▸ **Activity**:
Please repeat the records word for word and skip the pictures.

▸ **Record extracts**:
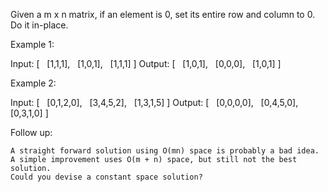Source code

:Given a m x n matrix, if an element is 0, set its entire row and column to 0. Do it in-place.

Example 1:


Input: 
[
&nbsp; [1,1,1],
&nbsp; [1,0,1],
&nbsp; [1,1,1]
]
Output: 
[
&nbsp; [1,0,1],
&nbsp; [0,0,0],
&nbsp; [1,0,1]
]


Example 2:


Input: 
[
&nbsp; [0,1,2,0],
&nbsp; [3,4,5,2],
&nbsp; [1,3,1,5]
]
Output: 
[
&nbsp; [0,0,0,0],
&nbsp; [0,4,5,0],
&nbsp; [0,3,1,0]
]


Follow up:


	A straight forward solution using O(mn) space is probably a bad idea.
	A simple improvement uses O(m + n) space, but still not the best solution.
	Could you devise a constant space solution?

▸ **Your solution**:
Source code

:Given a m x n matrix, if an element is 0, set its entire row and column to 0. Do it in-place.

Example 1:


Input: 
[
&nbsp; [1,1,1],
&nbsp; [1,0,1],
&nbsp; [1,1,1]
]
Output: 
[
&nbsp; [1,0,1],
&nbsp; [0,0,0],
&nbsp; [1,0,1]
]


Example 2:


Input: 
[
&nbsp; [0,1,2,0],
&nbsp; [3,4,5,2],
&nbsp; [1,3,1,5]
]
Output: 
[
&nbsp; [0,0,0,0],
&nbsp; [0,4,5,0],
&nbsp; [0,3,1,0]
]


Follow up:


	A straight forward solution using O(mn) space is probably a bad idea.
	A simple improvement uses O(m + n) space, but still not the best solution.
	Could you devise a constant space solution?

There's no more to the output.